Tim doesn’t help, he just makes things worse. And now Bruce won’t believe him. Tim wouldn’t blame him if he got a restraining order against him, because how horrible do you have to be to tell someone you found their dead son wandering around and then you lost him?
And then they’ll call his parents.
Tim’s worked himself into such a panic that he almost jumps out of his skin when someone touches his shoulder.
He blinks and finds himself staring at Jason.
Jason with his vacant blue eyes, who isn’t even fully aware of what’s happening.
Tim lets out a sob and latches onto him. He wants to shout at him, yell in anger, but the words get stuck in his throat.
It takes several long minutes for his breathing to go from hyperventilating to something more measured.
“I hate you,” he mumbles into Jason’s shoulder. “I couldn’t find you.”
And then he hears the front door open. His head snaps up and he stares at Bruce, body locked up in-- in terror.
Bruce is also frozen, the worry on his face shifting quickly to confusion, then recognition, then grief, before settling on anger.
“What is this?” he asks, tone cold.
“Mr. Wayne,” Tim says, his breathing still too fast, his chest tight. He tries to stand, using Jason as support, but his legs are boneless underneath him and won’t support his weight. “I-I’m… I’m sorry. I was chasing after you last night and I followed you into the cemetery, and then I found Jason there, and he was all dirty, like he’d just-- like he’d just crawled out of his grave, and I really didn’t know what to do so I just brought him home. I was gonna bring him to you but I fell asleep and then I couldn’t find him and so I called you and--”
His breath catches in his throat and he tries his best not to shrink back under Mr. Wayne’s imposing form looming over him.
He expects yelling. He doesn’t expect Mr. Wayne to just kneel in front of them and reach for Jason, his own hands shaking.
“Jason?” he asks, and there’s an almost imperceptible shake in his voice.
Tim wipes his face and tries to scoot away, but Jason doesn’t let him go. He looks down and realizes that Jason’s holding his hand tight enough that his knuckles are white.
“I-I think he’s catatonic,” Tim says. “He hasn’t spoken at all.”
Mr. Wayne shifts his gaze to look at Tim and studies him. The wet shine in his eyes replaced by something more cautious. Tim actually does shrink back a little, but can’t move away because Jason’s still holding his hand.
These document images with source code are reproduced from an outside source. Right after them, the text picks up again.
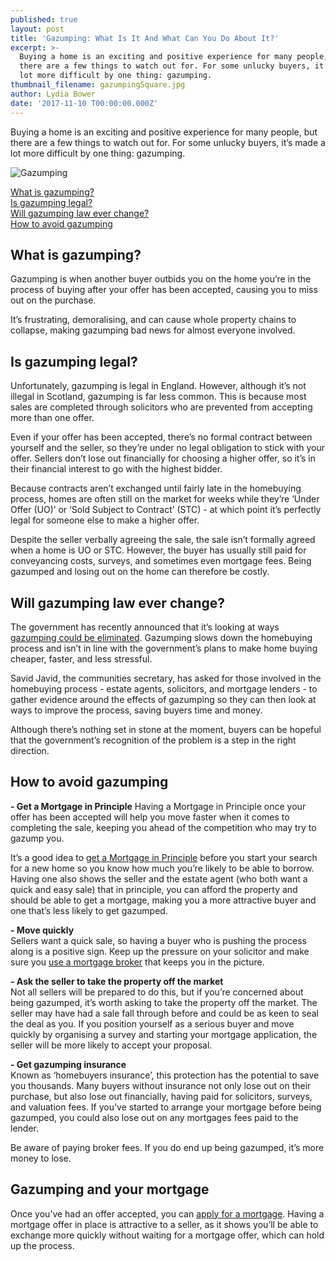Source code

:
 ```yaml
---
published: true
layout: post
title: 'Gazumping: What Is It And What Can You Do About It?'
excerpt: >-
  Buying a home is an exciting and positive experience for many people, but
  there are a few things to watch out for. For some unlucky buyers, it’s made a
  lot more difficult by one thing: gazumping.    
thumbnail_filename: gazumpingSquare.jpg
author: Lydia Bower
date: '2017-11-10 T00:00:00.000Z'
---
```

Buying a home is an exciting and positive experience for many people, but there are a few things to watch out for. For some unlucky buyers, it’s made a lot more difficult by one thing: gazumping. 

![Gazumping]({{site.baseurl}}/images/post_images/gazumping.jpg)

[What is gazumping?](#what-is-gazumping)  
[Is gazumping legal?](#is-gazumping-legal)  
[Will gazumping law ever change?](#gazumping-and-the-law)  
[How to avoid gazumping](#how-to-avoid-gazumping)  

## What is gazumping?
Gazumping is when another buyer outbids you on the home you’re in the process of buying after your offer has been accepted, causing you to miss out on the purchase. 

It’s frustrating, demoralising, and can cause whole property chains to collapse, making gazumping bad news for almost everyone involved. 

## Is gazumping legal?
Unfortunately, gazumping is legal in England. However, although it’s not illegal in Scotland, gazumping is far less common. This is because most sales are completed through solicitors who are prevented from accepting more than one offer.  

Even if your offer has been accepted, there’s no formal contract between yourself and the seller, so they’re under no legal obligation to stick with your offer. Sellers don’t lose out financially for choosing a higher offer, so it’s in their financial interest to go with the highest bidder. 

Because contracts aren’t exchanged until fairly late in the homebuying process, homes are often still on the market for weeks while they’re ‘Under Offer (UO)’ or ‘Sold Subject to Contract’ (STC) - at which point it’s perfectly legal for someone else to make a higher offer. 

Despite the seller verbally agreeing the sale, the sale isn’t formally agreed when a home is UO or STC. However, the buyer has usually still paid for conveyancing costs, surveys, and sometimes even mortgage fees. Being gazumped and losing out on the home can therefore be costly. 

## Will gazumping law ever change?
The government has recently announced that it’s looking at ways [gazumping could be eliminated](https://www.mortgageintroducer.com/government-consults-tackling-gazumping-reaction/#.Wfda2BO0O3U). Gazumping slows down the homebuying process and isn’t in line with the government’s plans to make home buying cheaper, faster, and less stressful.

Savid Javid, the communities secretary, has asked for those involved in the homebuying process - estate agents, solicitors, and mortgage lenders - to gather evidence around the effects of gazumping so they can then look at ways to improve the process, saving buyers time and money. 

Although there’s nothing set in stone at the moment, buyers can be hopeful that the government’s recognition of the problem is a step in the right direction.

## How to avoid gazumping

**- Get a Mortgage in Principle**
Having a Mortgage in Principle once your offer has been accepted will help you move faster when it comes to completing the sale, keeping you ahead of the competition who may try to gazump you. 

It’s a good idea to [get a Mortgage in Principle](https://apply.trussle.com/affordability-calculator?UTM_source=BL&UTM_medium=Blog&UTM_campaign=BL_101117) before you start your search for a new home so you know how much you’re likely to be able to borrow. Having one also shows the seller and the estate agent (who both want a quick and easy sale) that in principle, you can afford the property and should be able to get a mortgage, making you a more attractive buyer and one that’s less likely to get gazumped. 

**- Move quickly**  
Sellers want a quick sale, so having a buyer who is pushing the process along is a positive sign. Keep up the pressure on your solicitor and make sure you [use a mortgage broker](https://trussle.com/?UTM_source=BL&UTM_medium=Blog&UTM_campaign=BL_101117) that keeps you in the picture. 

**- Ask the seller to take the property off the market**  
Not all sellers will be prepared to do this, but if you’re concerned about being gazumped, it’s worth asking to take the property off the market. The seller may have had a sale fall through before and could be as keen to seal the deal as you. If you position yourself as a serious buyer and move quickly by organising a survey and starting your mortgage application, the seller will be more likely to accept your proposal. 

**- Get gazumping insurance**  
Known as ‘homebuyers insurance’, this protection has the potential to save you thousands. Many buyers without insurance not only lose out on their purchase, but also lose out financially, having paid for solicitors, surveys, and valuation fees. If you’ve started to arrange your mortgage before being gazumped, you could also lose out on any mortgages fees paid to the lender.

Be aware of paying broker fees. If you do end up being gazumped, it’s more money to lose. 

## Gazumping and your mortgage
Once you’ve had an offer accepted, you can [apply for a mortgage](https://apply.trussle.com/affordability-calculator-offer-accepted?UTM_source=BL&UTM_medium=Blog&UTM_campaign=BL_101117). Having a mortgage offer in place is attractive to a seller, as it shows you’ll be able to exchange more quickly without waiting for a mortgage offer, which can hold up the process.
“I’m sorry for not taking him to you earlier,” he mumbles again, feeling a lump form in his throat.
The man’s face softens by a fraction. “It’s alright, Tim,” he says, offering him a reassuring smile. “I’ll take you both back to the manor and we’ll figure it out there, okay? That sound good?”
Tim thinks that if he tries to speak, he’ll just end up crying again, so he just nods numbly, feeling some of the tension ease from his shoulders, some of the panic that’s been holding on tight finally releasing him.